━━ Listed entries

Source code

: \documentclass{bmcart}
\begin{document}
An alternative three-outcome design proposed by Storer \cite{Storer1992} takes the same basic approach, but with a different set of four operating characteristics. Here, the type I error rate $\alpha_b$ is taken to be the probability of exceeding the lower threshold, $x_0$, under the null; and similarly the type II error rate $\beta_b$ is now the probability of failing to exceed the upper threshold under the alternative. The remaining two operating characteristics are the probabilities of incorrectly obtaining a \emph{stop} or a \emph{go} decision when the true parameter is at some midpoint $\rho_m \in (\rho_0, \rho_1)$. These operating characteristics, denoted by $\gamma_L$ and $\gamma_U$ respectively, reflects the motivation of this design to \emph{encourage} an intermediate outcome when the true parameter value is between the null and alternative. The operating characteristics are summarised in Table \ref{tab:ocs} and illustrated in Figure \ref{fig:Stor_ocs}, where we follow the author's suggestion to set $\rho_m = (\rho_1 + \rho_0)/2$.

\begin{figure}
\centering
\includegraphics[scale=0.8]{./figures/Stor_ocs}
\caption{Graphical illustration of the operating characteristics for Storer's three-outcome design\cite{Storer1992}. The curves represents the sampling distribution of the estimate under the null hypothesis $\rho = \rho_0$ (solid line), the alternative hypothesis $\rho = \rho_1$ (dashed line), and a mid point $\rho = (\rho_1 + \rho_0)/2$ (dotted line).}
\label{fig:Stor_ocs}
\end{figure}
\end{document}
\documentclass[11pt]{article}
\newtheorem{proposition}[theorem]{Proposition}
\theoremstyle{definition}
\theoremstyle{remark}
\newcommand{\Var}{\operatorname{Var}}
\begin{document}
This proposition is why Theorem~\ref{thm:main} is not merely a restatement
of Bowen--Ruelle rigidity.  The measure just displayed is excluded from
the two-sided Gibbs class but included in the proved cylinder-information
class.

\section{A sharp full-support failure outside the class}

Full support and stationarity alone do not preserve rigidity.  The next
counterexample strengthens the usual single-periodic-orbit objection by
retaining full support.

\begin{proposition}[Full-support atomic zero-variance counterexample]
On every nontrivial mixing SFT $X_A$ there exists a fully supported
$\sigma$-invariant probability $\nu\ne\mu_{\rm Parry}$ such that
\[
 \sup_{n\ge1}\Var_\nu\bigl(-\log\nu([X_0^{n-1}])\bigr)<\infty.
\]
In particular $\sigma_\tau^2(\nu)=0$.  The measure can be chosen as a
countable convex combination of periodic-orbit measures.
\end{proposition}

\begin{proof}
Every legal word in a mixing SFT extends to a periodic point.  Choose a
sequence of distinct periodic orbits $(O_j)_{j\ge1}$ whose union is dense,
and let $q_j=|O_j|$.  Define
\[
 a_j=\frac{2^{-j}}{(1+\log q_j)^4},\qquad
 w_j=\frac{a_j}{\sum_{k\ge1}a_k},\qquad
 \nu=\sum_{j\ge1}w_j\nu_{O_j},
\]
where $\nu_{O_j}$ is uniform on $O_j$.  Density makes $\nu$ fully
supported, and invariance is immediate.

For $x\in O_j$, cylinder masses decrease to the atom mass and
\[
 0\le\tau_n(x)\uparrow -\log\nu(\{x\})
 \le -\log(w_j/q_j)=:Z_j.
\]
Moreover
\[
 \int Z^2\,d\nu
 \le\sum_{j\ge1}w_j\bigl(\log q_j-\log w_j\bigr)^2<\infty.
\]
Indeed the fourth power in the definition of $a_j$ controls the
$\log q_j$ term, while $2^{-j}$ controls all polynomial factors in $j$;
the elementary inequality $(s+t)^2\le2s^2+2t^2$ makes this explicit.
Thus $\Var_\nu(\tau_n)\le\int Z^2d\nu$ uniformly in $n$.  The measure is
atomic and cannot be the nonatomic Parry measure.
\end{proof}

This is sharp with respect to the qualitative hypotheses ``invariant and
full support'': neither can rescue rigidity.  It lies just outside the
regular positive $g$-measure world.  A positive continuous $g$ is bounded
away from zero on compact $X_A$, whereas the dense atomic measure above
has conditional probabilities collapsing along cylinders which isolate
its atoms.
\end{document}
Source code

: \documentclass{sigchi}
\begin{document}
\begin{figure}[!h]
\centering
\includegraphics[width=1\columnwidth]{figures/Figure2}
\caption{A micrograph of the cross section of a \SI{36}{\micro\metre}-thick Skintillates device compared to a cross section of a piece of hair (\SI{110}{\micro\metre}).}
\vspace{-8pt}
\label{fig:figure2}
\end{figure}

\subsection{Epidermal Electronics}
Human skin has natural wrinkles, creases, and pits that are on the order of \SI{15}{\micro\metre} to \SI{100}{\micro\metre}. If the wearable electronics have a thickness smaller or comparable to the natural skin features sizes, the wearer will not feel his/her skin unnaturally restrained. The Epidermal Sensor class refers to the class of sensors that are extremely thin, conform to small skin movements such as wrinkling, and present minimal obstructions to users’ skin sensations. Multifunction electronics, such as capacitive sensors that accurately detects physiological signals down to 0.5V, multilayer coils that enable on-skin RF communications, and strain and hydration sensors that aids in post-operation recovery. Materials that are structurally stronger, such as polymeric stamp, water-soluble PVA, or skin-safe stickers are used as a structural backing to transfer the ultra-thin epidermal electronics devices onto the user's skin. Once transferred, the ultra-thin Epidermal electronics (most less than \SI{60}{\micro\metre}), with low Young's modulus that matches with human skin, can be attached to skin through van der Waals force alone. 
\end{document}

━━━━

§ **Assignment**
Scan the material above for the string "sharp", returning each line that contains it.

§ **Answer to this exercise**
\section{A sharp full-support failure outside the class}
This is sharp with respect to the qualitative hypotheses ``invariant and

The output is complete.